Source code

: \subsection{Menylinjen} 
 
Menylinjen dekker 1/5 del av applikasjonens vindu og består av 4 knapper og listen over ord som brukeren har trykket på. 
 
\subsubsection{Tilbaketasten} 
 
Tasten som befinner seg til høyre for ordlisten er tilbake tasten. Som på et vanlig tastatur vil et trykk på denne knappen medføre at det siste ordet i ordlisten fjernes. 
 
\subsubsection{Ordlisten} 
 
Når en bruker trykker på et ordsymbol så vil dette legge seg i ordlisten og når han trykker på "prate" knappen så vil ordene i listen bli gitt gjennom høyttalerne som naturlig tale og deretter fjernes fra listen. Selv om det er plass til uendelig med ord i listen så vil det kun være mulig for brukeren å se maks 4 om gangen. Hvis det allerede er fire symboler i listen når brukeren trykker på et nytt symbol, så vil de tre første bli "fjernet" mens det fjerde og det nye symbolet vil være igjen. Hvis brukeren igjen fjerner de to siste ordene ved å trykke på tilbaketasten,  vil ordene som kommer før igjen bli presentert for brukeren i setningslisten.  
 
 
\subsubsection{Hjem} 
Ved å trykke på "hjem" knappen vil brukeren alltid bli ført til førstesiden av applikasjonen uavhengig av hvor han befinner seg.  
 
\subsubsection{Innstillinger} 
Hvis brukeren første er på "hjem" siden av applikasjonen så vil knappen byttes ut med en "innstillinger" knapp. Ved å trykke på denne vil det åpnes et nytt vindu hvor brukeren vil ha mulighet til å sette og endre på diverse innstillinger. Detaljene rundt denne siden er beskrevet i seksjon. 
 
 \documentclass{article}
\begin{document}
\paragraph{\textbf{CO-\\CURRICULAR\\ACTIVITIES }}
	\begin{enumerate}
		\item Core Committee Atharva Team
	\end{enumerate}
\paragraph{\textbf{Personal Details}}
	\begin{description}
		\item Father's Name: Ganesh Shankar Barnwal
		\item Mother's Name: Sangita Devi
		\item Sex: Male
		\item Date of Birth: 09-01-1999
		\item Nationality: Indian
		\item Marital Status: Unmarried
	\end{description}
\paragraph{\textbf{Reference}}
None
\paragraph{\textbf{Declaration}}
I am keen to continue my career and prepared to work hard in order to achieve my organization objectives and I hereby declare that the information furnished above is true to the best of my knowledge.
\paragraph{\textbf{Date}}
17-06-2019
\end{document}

Exercise
Once the records end, copy them all again exactly.

Exercise solution
Source code

: \subsection{Menylinjen} 
 
Menylinjen dekker 1/5 del av applikasjonens vindu og består av 4 knapper og listen over ord som brukeren har trykket på. 
 
\subsubsection{Tilbaketasten} 
 
Tasten som befinner seg til høyre for ordlisten er tilbake tasten. Som på et vanlig tastatur vil et trykk på denne knappen medføre at det siste ordet i ordlisten fjernes. 
 
\subsubsection{Ordlisten} 
 
Når en bruker trykker på et ordsymbol så vil dette legge seg i ordlisten og når han trykker på "prate" knappen så vil ordene i listen bli gitt gjennom høyttalerne som naturlig tale og deretter fjernes fra listen. Selv om det er plass til uendelig med ord i listen så vil det kun være mulig for brukeren å se maks 4 om gangen. Hvis det allerede er fire symboler i listen når brukeren trykker på et nytt symbol, så vil de tre første bli "fjernet" mens det fjerde og det nye symbolet vil være igjen. Hvis brukeren igjen fjerner de to siste ordene ved å trykke på tilbaketasten,  vil ordene som kommer før igjen bli presentert for brukeren i setningslisten.  
 
 
\subsubsection{Hjem} 
Ved å trykke på "hjem" knappen vil brukeren alltid bli ført til førstesiden av applikasjonen uavhengig av hvor han befinner seg.  
 
\subsubsection{Innstillinger} 
Hvis brukeren første er på "hjem" siden av applikasjonen så vil knappen byttes ut med en "innstillinger" knapp. Ved å trykke på denne vil det åpnes et nytt vindu hvor brukeren vil ha mulighet til å sette og endre på diverse innstillinger. Detaljene rundt denne siden er beskrevet i seksjon. 
 
 \documentclass{article}
\begin{document}
\paragraph{\textbf{CO-\\CURRICULAR\\ACTIVITIES }}
	\begin{enumerate}
		\item Core Committee Atharva Team
	\end{enumerate}
\paragraph{\textbf{Personal Details}}
	\begin{description}
		\item Father's Name: Ganesh Shankar Barnwal
		\item Mother's Name: Sangita Devi
		\item Sex: Male
		\item Date of Birth: 09-01-1999
		\item Nationality: Indian
		\item Marital Status: Unmarried
	\end{description}
\paragraph{\textbf{Reference}}
None
\paragraph{\textbf{Declaration}}
I am keen to continue my career and prepared to work hard in order to achieve my organization objectives and I hereby declare that the information furnished above is true to the best of my knowledge.
\paragraph{\textbf{Date}}
17-06-2019
\end{document}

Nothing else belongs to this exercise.